It certainly can be used - the question is what frequency you want an
antenna for. The copper wire is rather heavy for self-supporting
designs below 2m, but will work for a dipole or loop with strong enough
supports. (The concern is purely mechanical - primarily supporting the
weight. Electrically it will work just fine.)
I've used #12 or #10 solid copper wire for yagi elements on 2m. Again
the thicker wire being heavier the elements may tend to droop a bit
if the antenna is subject to vibration. I tend to use #8 aluminum wire
instead because it is lighter and stiffer. But it would work very well in a
quad, for example, where there is a framework to hold the wire in shape.
Plastic water pipe is very good for this, especially on 2m, and I have
several quads built this way. For bands above 2m the wire should be
stiff enough to hold its own weight as a dipole and can be used for
yagis - the only thing to remember is to adjust the yagi design for the
wire diameter you are using.
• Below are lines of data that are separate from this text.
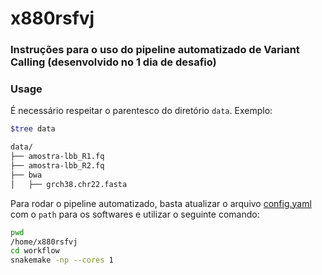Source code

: # x880rsfvj

### Instruções para o uso do pipeline automatizado de Variant Calling (desenvolvido no 1 dia de desafio)

### Usage

É necessário respeitar o parentesco do diretório `data`. Exemplo:

```bash
$tree data

data/
├── amostra-lbb_R1.fq 
├── amostra-lbb_R2.fq 
├── bwa
│   ├── grch38.chr22.fasta 

```
Para rodar o pipeline automatizado, basta atualizar o arquivo [config.yaml]() com o `path` para os softwares e utilizar o seguinte comando:

```bash
pwd 
/home/x880rsfvj
cd workflow
snakemake -np --cores 1
```

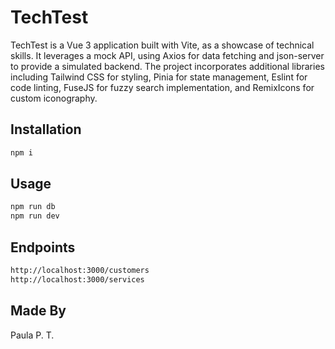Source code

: # TechTest

TechTest is a Vue 3 application built with Vite, as a showcase of technical skills. It leverages a mock API, using Axios for data fetching and json-server to provide a simulated backend. The project incorporates additional libraries including Tailwind CSS for styling, Pinia for state management, Eslint for code linting, FuseJS for fuzzy search implementation, and RemixIcons for custom iconography.

## Installation

```bash
npm i
```

## Usage

```bash
npm run db
npm run dev
```

## Endpoints

```bash
http://localhost:3000/customers
http://localhost:3000/services
```

## Made By

Paula P. T.
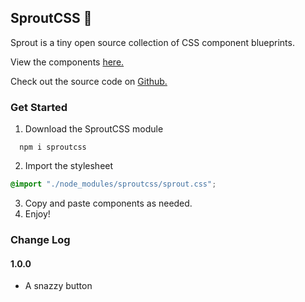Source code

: ## SproutCSS 🌱

Sprout is a tiny open source collection of CSS component blueprints.

View the components [here.](https://sproutcss-dejmedus-vercel.app)

Check out the source code on [Github.](https://github.com/dejmedus/sproutcss)

### Get Started
1. Download the SproutCSS module

```
  npm i sproutcss
```

2. Import the stylesheet
 
``` css title="index.css"
@import "./node_modules/sproutcss/sprout.css";
```
3. Copy and paste components as needed.
4. Enjoy!

### Change Log
#### 1.0.0
- A snazzy button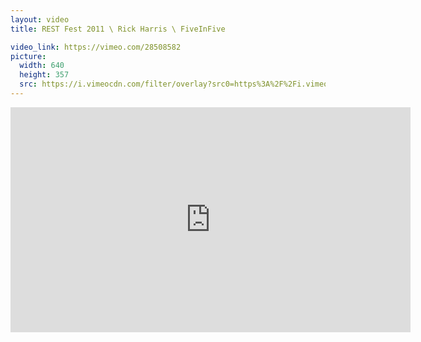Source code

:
 ```yaml
---
layout: video
title: REST Fest 2011 \ Rick Harris \ FiveInFive

video_link: https://vimeo.com/28508582
picture:
  width: 640
  height: 357
  src: https://i.vimeocdn.com/filter/overlay?src0=https%3A%2F%2Fi.vimeocdn.com%2Fvideo%2F190237656_640x357.jpg&src1=http%3A%2F%2Ff.vimeocdn.com%2Fp%2Fimages%2Fcrawler_play.png
---
```

<iframe src="https://player.vimeo.com/video/28508582?title=0&byline=0&portrait=0&badge=0&autopause=0&player_id=0" width="640" height="360" frameborder="0" title="REST Fest 2011 \ Rick Harris \ FiveInFive" webkitallowfullscreen mozallowfullscreen allowfullscreen></iframe>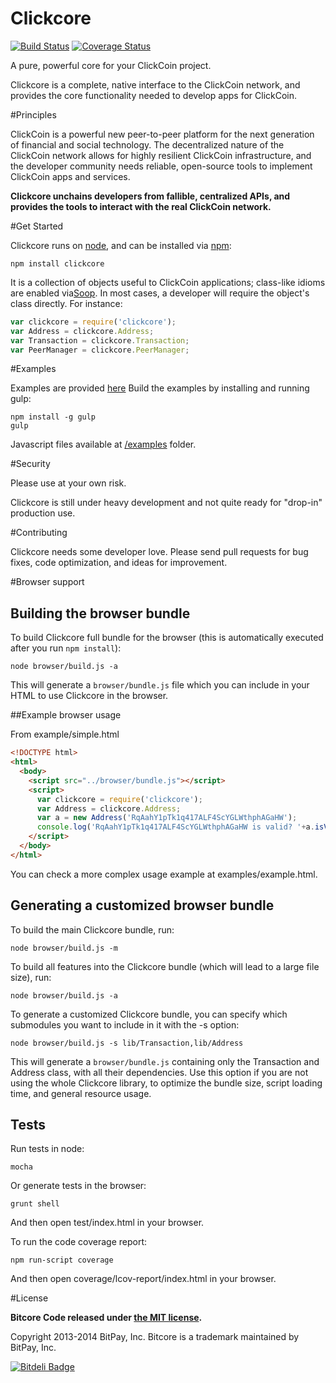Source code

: Clickcore
=======

[![Build Status](https://travis-ci.org/bitpay/bitcore.svg?branch=master)](https://travis-ci.org/bitpay/bitcore)
[![Coverage Status](https://img.shields.io/coveralls/bitpay/bitcore.svg)](https://coveralls.io/r/bitpay/bitcore)

A pure, powerful core for your ClickCoin project.

Clickcore is a complete, native interface to the ClickCoin network, and provides the core functionality needed to develop
apps for ClickCoin.

#Principles

ClickCoin is a powerful new peer-to-peer platform for the next generation of financial and social technology.
The decentralized nature of the ClickCoin network allows for highly resilient ClickCoin infrastructure, and the developer
community needs reliable, open-source tools to implement ClickCoin apps and services.

**Clickcore unchains developers from fallible, centralized APIs, and provides the tools to interact with the real ClickCoin network.**

#Get Started

Clickcore runs on [node](http://nodejs.org/), and can be installed via [npm](https://npmjs.org/):

```
npm install clickcore
```

It is a collection of objects useful to ClickCoin applications; class-like idioms are enabled via[Soop](https://github.com/bitpay/soop).
In most cases, a developer will require the object's class directly. For instance:

```javascript
var clickcore = require('clickcore');
var Address = clickcore.Address;
var Transaction = clickcore.Transaction;
var PeerManager = clickcore.PeerManager;
```

#Examples

Examples are provided [here](examples.md)
Build the examples by installing and running gulp:

```
npm install -g gulp
gulp
```

Javascript files available at [/examples](/examples) folder.


#Security

Please use at your own risk.

Clickcore is still under heavy development and not quite ready for "drop-in" production use.

#Contributing

Clickcore needs some developer love. Please send pull requests for bug fixes, code optimization, and ideas for improvement.

#Browser support

## Building the browser bundle

To build Clickcore full bundle for the browser (this is automatically executed after you run `npm install`):

```
node browser/build.js -a
```

This will generate a `browser/bundle.js` file which you can include in your HTML to use Clickcore in the browser.

##Example browser usage

From example/simple.html

```html
<!DOCTYPE html>
<html>
  <body>
    <script src="../browser/bundle.js"></script>
    <script>
      var clickcore = require('clickcore');
      var Address = clickcore.Address;
      var a = new Address('RqAahY1pTk1q417ALF4ScYGLWthphAGaHW');
      console.log('RqAahY1pTk1q417ALF4ScYGLWthphAGaHW is valid? '+a.isValid());
    </script>
  </body>
</html>
```

You can check a more complex usage example at examples/example.html.

## Generating a customized browser bundle

To build the main Clickcore bundle, run:

```
node browser/build.js -m
```

To build all features into the Clickcore bundle (which will lead to a large file size), run:

```
node browser/build.js -a
```

To generate a customized Clickcore bundle, you can specify which submodules you want to include in it with the -s option:

```
node browser/build.js -s lib/Transaction,lib/Address
```

This will generate a `browser/bundle.js` containing only the Transaction and Address class, with all their dependencies.
Use this option if you are not using the whole Clickcore library, to optimize the bundle size, script loading time, and general resource usage.

## Tests

Run tests in node:

```
mocha
```

Or generate tests in the browser:

```
grunt shell
```

And then open test/index.html in your browser.

To run the code coverage report:

```
npm run-script coverage
```

And then open coverage/lcov-report/index.html in your browser.

#License

**Bitcore Code released under [the MIT license](https://github.com/bitpay/bitcore/blob/master/LICENSE).**

Copyright 2013-2014 BitPay, Inc. Bitcore is a trademark maintained by BitPay, Inc.

[![Bitdeli Badge](https://d2weczhvl823v0.cloudfront.net/bitpay/bitcore/trend.png)](https://bitdeli.com/free "Bitdeli Badge")
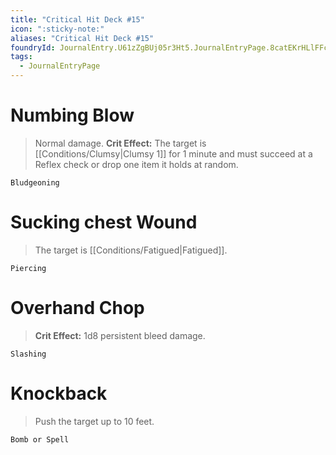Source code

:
 ```yaml
---
title: "Critical Hit Deck #15"
icon: ":sticky-note:"
aliases: "Critical Hit Deck #15"
foundryId: JournalEntry.U61zZgBUj05r3Ht5.JournalEntryPage.8catEKrHLlFFcnKK
tags:
  - JournalEntryPage
---
```

# Numbing Blow

> Normal damage. **Crit Effect:** The target is [[Conditions/Clumsy|Clumsy 1]] for 1 minute and must succeed at a Reflex check or drop one item it holds at random.

`Bludgeoning`

# Sucking chest Wound

> The target is [[Conditions/Fatigued|Fatigued]].

`Piercing`

# Overhand Chop

> **Crit Effect:** 1d8 persistent bleed damage.

`Slashing`

# Knockback

> Push the target up to 10 feet.

`Bomb or Spell`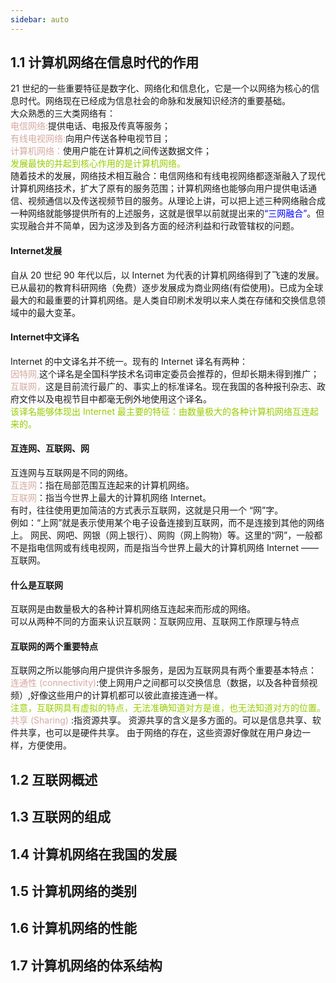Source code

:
 ```yaml
---
sidebar: auto
---
```

## 1.1  计算机网络在信息时代的作用 
21 世纪的一些重要特征是数字化、网络化和信息化，它是一个以网络为核心的信息时代。网络现在已经成为信息社会的命脉和发展知识经济的重要基础。   
大众熟悉的三大类网络有：    
<font color=#D6A9A1 >电信网络:</font>提供电话、电报及传真等服务；  
<font color=#D6A9A1 >有线电视网络:</font>向用户传送各种电视节目；   
<font color=#D6A9A1 >计算机网络：</font>使用户能在计算机之间传送数据文件；    
<font color=#9C0 >发展最快的并起到核心作用的是计算机网络。</font>     
随着技术的发展，网络技术相互融合：电信网络和有线电视网络都逐渐融入了现代计算机网络技术，扩大了原有的服务范围；计算机网络也能够向用户提供电话通信、视频通信以及传送视频节目的服务。从理论上讲，可以把上述三种网络融合成一种网络就能够提供所有的上述服务，这就是很早以前就提出来的<font color=blue>“三网融合”</font>。但实现融合并不简单，因为这涉及到各方面的经济利益和行政管辖权的问题。

#### Internet发展  
自从 20 世纪 90 年代以后，以 Internet 为代表的计算机网络得到了飞速的发展。
已从最初的教育科研网络（免费）逐步发展成为商业网络(有偿使用)。已成为全球最大的和最重要的计算机网络。是人类自印刷术发明以来人类在存储和交换信息领域中的最大变革。   
#### Internet中文译名
Internet 的中文译名并不统一。现有的 Internet 译名有两种：    
<font color=#D6A9A1 >因特网,</font>这个译名是全国科学技术名词审定委员会推荐的，但却长期未得到推广；   
<font color=#D6A9A1 >互联网，</font>这是目前流行最广的、事实上的标准译名。现在我国的各种报刊杂志、政府文件以及电视节目中都毫无例外地使用这个译名。   
<font color=#9C0 >该译名能够体现出 Internet 最主要的特征：由数量极大的各种计算机网络互连起来的。</font>     

#### 互连网、互联网、网
互连网与互联网是不同的网络。   
<font color=#D6A9A1 >互连网</font>：指在局部范围互连起来的计算机网络。   
<font color=#D6A9A1 >互联网</font>：指当今世界上最大的计算机网络 Internet。  
有时，往往使用更加简洁的方式表示互联网，这就是只用一个 “网”字。  
例如：“上网”就是表示使用某个电子设备连接到互联网，而不是连接到其他的网络上。
网民、网吧、网银（网上银行）、网购（网上购物）等。这里的“网”，一般都不是指电信网或有线电视网，而是指当今世界上最大的计算机网络 Internet ——互联网。   

#### 什么是互联网 
互联网是由数量极大的各种计算机网络互连起来而形成的网络。   
可以从两种不同的方面来认识互联网：互联网应用、互联网工作原理与特点

#### 互联网的两个重要特点   
互联网之所以能够向用户提供许多服务，是因为互联网具有两个重要基本特点：   
<font color=#D6A9A1 >连通性 (connectivity)</font>:使上网用户之间都可以交换信息（数据，以及各种音频视频）,好像这些用户的计算机都可以彼此直接连通一样。   
<font color=#9C0 >注意，互联网具有虚拟的特点，无法准确知道对方是谁，也无法知道对方的位置。</font>   
<font color=#D6A9A1 >共享 (Sharing)</font> :指资源共享。
资源共享的含义是多方面的。可以是信息共享、软件共享，也可以是硬件共享。
由于网络的存在，这些资源好像就在用户身边一样，方便使用。



## 1.2 互联网概述  
## 1.3 互联网的组成  
## 1.4 计算机网络在我国的发展  
## 1.5 计算机网络的类别  
## 1.6 计算机网络的性能  
## 1.7 计算机网络的体系结构
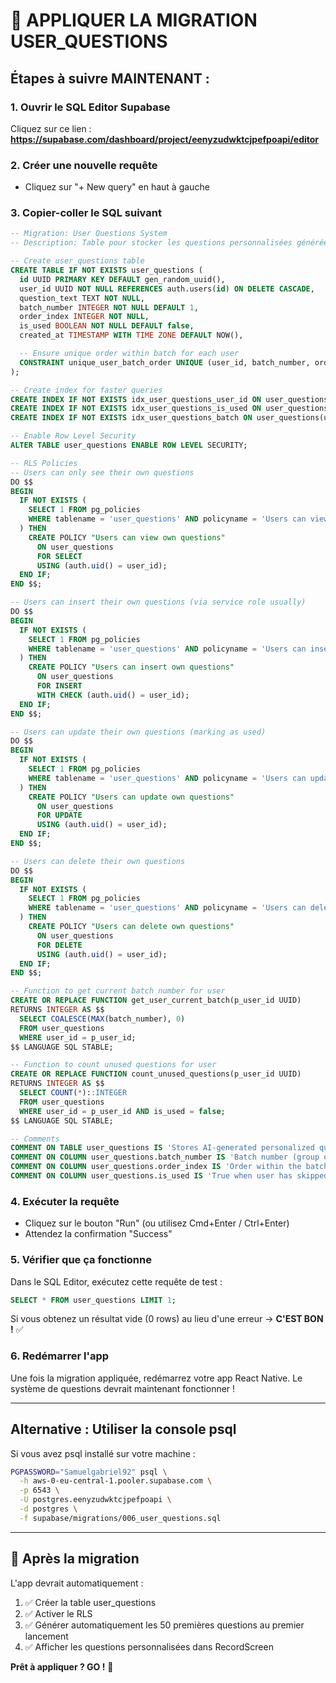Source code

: # 🚨 APPLIQUER LA MIGRATION USER_QUESTIONS

## Étapes à suivre MAINTENANT :

### 1. Ouvrir le SQL Editor Supabase

Cliquez sur ce lien : **https://supabase.com/dashboard/project/eenyzudwktcjpefpoapi/editor**

### 2. Créer une nouvelle requête

- Cliquez sur "+ New query" en haut à gauche

### 3. Copier-coller le SQL suivant

```sql
-- Migration: User Questions System
-- Description: Table pour stocker les questions personnalisées générées par IA pour chaque utilisateur

-- Create user_questions table
CREATE TABLE IF NOT EXISTS user_questions (
  id UUID PRIMARY KEY DEFAULT gen_random_uuid(),
  user_id UUID NOT NULL REFERENCES auth.users(id) ON DELETE CASCADE,
  question_text TEXT NOT NULL,
  batch_number INTEGER NOT NULL DEFAULT 1,
  order_index INTEGER NOT NULL,
  is_used BOOLEAN NOT NULL DEFAULT false,
  created_at TIMESTAMP WITH TIME ZONE DEFAULT NOW(),

  -- Ensure unique order within batch for each user
  CONSTRAINT unique_user_batch_order UNIQUE (user_id, batch_number, order_index)
);

-- Create index for faster queries
CREATE INDEX IF NOT EXISTS idx_user_questions_user_id ON user_questions(user_id);
CREATE INDEX IF NOT EXISTS idx_user_questions_is_used ON user_questions(user_id, is_used);
CREATE INDEX IF NOT EXISTS idx_user_questions_batch ON user_questions(user_id, batch_number, order_index);

-- Enable Row Level Security
ALTER TABLE user_questions ENABLE ROW LEVEL SECURITY;

-- RLS Policies
-- Users can only see their own questions
DO $$
BEGIN
  IF NOT EXISTS (
    SELECT 1 FROM pg_policies
    WHERE tablename = 'user_questions' AND policyname = 'Users can view own questions'
  ) THEN
    CREATE POLICY "Users can view own questions"
      ON user_questions
      FOR SELECT
      USING (auth.uid() = user_id);
  END IF;
END $$;

-- Users can insert their own questions (via service role usually)
DO $$
BEGIN
  IF NOT EXISTS (
    SELECT 1 FROM pg_policies
    WHERE tablename = 'user_questions' AND policyname = 'Users can insert own questions'
  ) THEN
    CREATE POLICY "Users can insert own questions"
      ON user_questions
      FOR INSERT
      WITH CHECK (auth.uid() = user_id);
  END IF;
END $$;

-- Users can update their own questions (marking as used)
DO $$
BEGIN
  IF NOT EXISTS (
    SELECT 1 FROM pg_policies
    WHERE tablename = 'user_questions' AND policyname = 'Users can update own questions'
  ) THEN
    CREATE POLICY "Users can update own questions"
      ON user_questions
      FOR UPDATE
      USING (auth.uid() = user_id);
  END IF;
END $$;

-- Users can delete their own questions
DO $$
BEGIN
  IF NOT EXISTS (
    SELECT 1 FROM pg_policies
    WHERE tablename = 'user_questions' AND policyname = 'Users can delete own questions'
  ) THEN
    CREATE POLICY "Users can delete own questions"
      ON user_questions
      FOR DELETE
      USING (auth.uid() = user_id);
  END IF;
END $$;

-- Function to get current batch number for user
CREATE OR REPLACE FUNCTION get_user_current_batch(p_user_id UUID)
RETURNS INTEGER AS $$
  SELECT COALESCE(MAX(batch_number), 0)
  FROM user_questions
  WHERE user_id = p_user_id;
$$ LANGUAGE SQL STABLE;

-- Function to count unused questions for user
CREATE OR REPLACE FUNCTION count_unused_questions(p_user_id UUID)
RETURNS INTEGER AS $$
  SELECT COUNT(*)::INTEGER
  FROM user_questions
  WHERE user_id = p_user_id AND is_used = false;
$$ LANGUAGE SQL STABLE;

-- Comments
COMMENT ON TABLE user_questions IS 'Stores AI-generated personalized questions for users, organized in batches of 50';
COMMENT ON COLUMN user_questions.batch_number IS 'Batch number (group of 50 questions)';
COMMENT ON COLUMN user_questions.order_index IS 'Order within the batch (0-49)';
COMMENT ON COLUMN user_questions.is_used IS 'True when user has skipped/used this question';
```

### 4. Exécuter la requête

- Cliquez sur le bouton "Run" (ou utilisez Cmd+Enter / Ctrl+Enter)
- Attendez la confirmation "Success"

### 5. Vérifier que ça fonctionne

Dans le SQL Editor, exécutez cette requête de test :

```sql
SELECT * FROM user_questions LIMIT 1;
```

Si vous obtenez un résultat vide (0 rows) au lieu d'une erreur → **C'EST BON !** ✅

### 6. Redémarrer l'app

Une fois la migration appliquée, redémarrez votre app React Native. Le système de questions devrait maintenant fonctionner !

---

## Alternative : Utiliser la console psql

Si vous avez psql installé sur votre machine :

```bash
PGPASSWORD="Samuelgabriel92" psql \
  -h aws-0-eu-central-1.pooler.supabase.com \
  -p 6543 \
  -U postgres.eenyzudwktcjpefpoapi \
  -d postgres \
  -f supabase/migrations/006_user_questions.sql
```

---

## 🎯 Après la migration

L'app devrait automatiquement :
1. ✅ Créer la table user_questions
2. ✅ Activer le RLS
3. ✅ Générer automatiquement les 50 premières questions au premier lancement
4. ✅ Afficher les questions personnalisées dans RecordScreen

**Prêt à appliquer ? GO !** 🚀
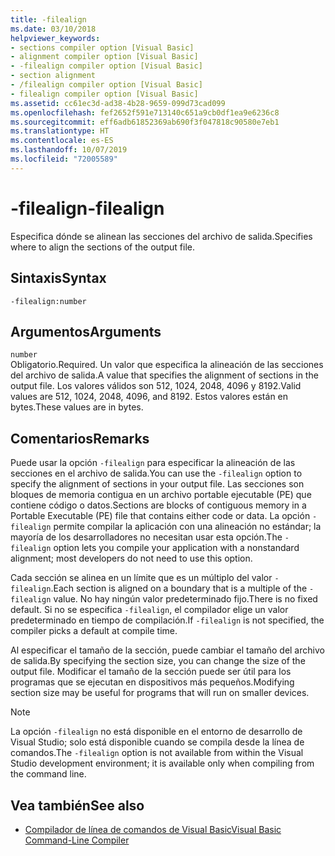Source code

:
 ```yaml
---
title: -filealign
ms.date: 03/10/2018
helpviewer_keywords:
- sections compiler option [Visual Basic]
- alignment compiler option [Visual Basic]
- -filealign compiler option [Visual Basic]
- section alignment
- /filealign compiler option [Visual Basic]
- filealign compiler option [Visual Basic]
ms.assetid: cc61ec3d-ad38-4b28-9659-099d73cad099
ms.openlocfilehash: fef2652f591e713140c651a9cb0df1ea9e6236c8
ms.sourcegitcommit: eff6adb61852369ab690f3f047818c90580e7eb1
ms.translationtype: HT
ms.contentlocale: es-ES
ms.lasthandoff: 10/07/2019
ms.locfileid: "72005589"
---
```

# <a name="-filealign"></a><span data-ttu-id="91cce-102">-filealign</span><span class="sxs-lookup"><span data-stu-id="91cce-102">-filealign</span></span>
<span data-ttu-id="91cce-103">Especifica dónde se alinean las secciones del archivo de salida.</span><span class="sxs-lookup"><span data-stu-id="91cce-103">Specifies where to align the sections of the output file.</span></span>  
  
## <a name="syntax"></a><span data-ttu-id="91cce-104">Sintaxis</span><span class="sxs-lookup"><span data-stu-id="91cce-104">Syntax</span></span>  
  
```console  
-filealign:number  
```  
  
## <a name="arguments"></a><span data-ttu-id="91cce-105">Argumentos</span><span class="sxs-lookup"><span data-stu-id="91cce-105">Arguments</span></span>  
 `number`  
 <span data-ttu-id="91cce-106">Obligatorio.</span><span class="sxs-lookup"><span data-stu-id="91cce-106">Required.</span></span> <span data-ttu-id="91cce-107">Un valor que especifica la alineación de las secciones del archivo de salida.</span><span class="sxs-lookup"><span data-stu-id="91cce-107">A value that specifies the alignment of sections in the output file.</span></span> <span data-ttu-id="91cce-108">Los valores válidos son 512, 1024, 2048, 4096 y 8192.</span><span class="sxs-lookup"><span data-stu-id="91cce-108">Valid values are 512, 1024, 2048, 4096, and 8192.</span></span> <span data-ttu-id="91cce-109">Estos valores están en bytes.</span><span class="sxs-lookup"><span data-stu-id="91cce-109">These values are in bytes.</span></span>  
  
## <a name="remarks"></a><span data-ttu-id="91cce-110">Comentarios</span><span class="sxs-lookup"><span data-stu-id="91cce-110">Remarks</span></span>  
 <span data-ttu-id="91cce-111">Puede usar la opción `-filealign` para especificar la alineación de las secciones en el archivo de salida.</span><span class="sxs-lookup"><span data-stu-id="91cce-111">You can use the `-filealign` option to specify the alignment of sections in your output file.</span></span> <span data-ttu-id="91cce-112">Las secciones son bloques de memoria contigua en un archivo portable ejecutable (PE) que contiene código o datos.</span><span class="sxs-lookup"><span data-stu-id="91cce-112">Sections are blocks of contiguous memory in a Portable Executable (PE) file that contains either code or data.</span></span> <span data-ttu-id="91cce-113">La opción `-filealign` permite compilar la aplicación con una alineación no estándar; la mayoría de los desarrolladores no necesitan usar esta opción.</span><span class="sxs-lookup"><span data-stu-id="91cce-113">The `-filealign` option lets you compile your application with a nonstandard alignment; most developers do not need to use this option.</span></span>  
  
 <span data-ttu-id="91cce-114">Cada sección se alinea en un límite que es un múltiplo del valor `-filealign`.</span><span class="sxs-lookup"><span data-stu-id="91cce-114">Each section is aligned on a boundary that is a multiple of the `-filealign` value.</span></span> <span data-ttu-id="91cce-115">No hay ningún valor predeterminado fijo.</span><span class="sxs-lookup"><span data-stu-id="91cce-115">There is no fixed default.</span></span> <span data-ttu-id="91cce-116">Si no se especifica `-filealign`, el compilador elige un valor predeterminado en tiempo de compilación.</span><span class="sxs-lookup"><span data-stu-id="91cce-116">If `-filealign` is not specified, the compiler picks a default at compile time.</span></span>  
  
 <span data-ttu-id="91cce-117">Al especificar el tamaño de la sección, puede cambiar el tamaño del archivo de salida.</span><span class="sxs-lookup"><span data-stu-id="91cce-117">By specifying the section size, you can change the size of the output file.</span></span> <span data-ttu-id="91cce-118">Modificar el tamaño de la sección puede ser útil para los programas que se ejecutan en dispositivos más pequeños.</span><span class="sxs-lookup"><span data-stu-id="91cce-118">Modifying section size may be useful for programs that will run on smaller devices.</span></span>  
  
> [!NOTE]
> <span data-ttu-id="91cce-119">La opción `-filealign` no está disponible en el entorno de desarrollo de Visual Studio; solo está disponible cuando se compila desde la línea de comandos.</span><span class="sxs-lookup"><span data-stu-id="91cce-119">The `-filealign` option is not available from within the Visual Studio development environment; it is available only when compiling from the command line.</span></span>  
  
## <a name="see-also"></a><span data-ttu-id="91cce-120">Vea también</span><span class="sxs-lookup"><span data-stu-id="91cce-120">See also</span></span>

- [<span data-ttu-id="91cce-121">Compilador de línea de comandos de Visual Basic</span><span class="sxs-lookup"><span data-stu-id="91cce-121">Visual Basic Command-Line Compiler</span></span>](../../../visual-basic/reference/command-line-compiler/index.md)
The "cheap yagi" designs from WA5VJB
(available as a download from www.clarc.org
if you look around) use
copper or aluminum wire or rod and are very easy to build and match.
I think they are designed for 1/8" elements, which is #8 wire, so you
shouldn't need to make any corrections for element diameter.
The galvanized rod is a bit harder to find a use for, for two reasons.
First, steel (and the galvanized coating) aren't as good of a conductor.
Second, and more importantly, the rod is a bit too short for a lot of
possible uses. But it could be used as a quarter wave vertical for 6m
with some wire radials. You could also use it as the top whip of a
loaded antenna, perhaps using the copper wire for a loading coil and
the lower portion of the radiator. Except for severely shortened
antennas, the conductor losses probably won't be a problem at HF.
You could bend it into an extended double zepp for 440 MHz, but
you'd need 10 feet of it to make one for 2m.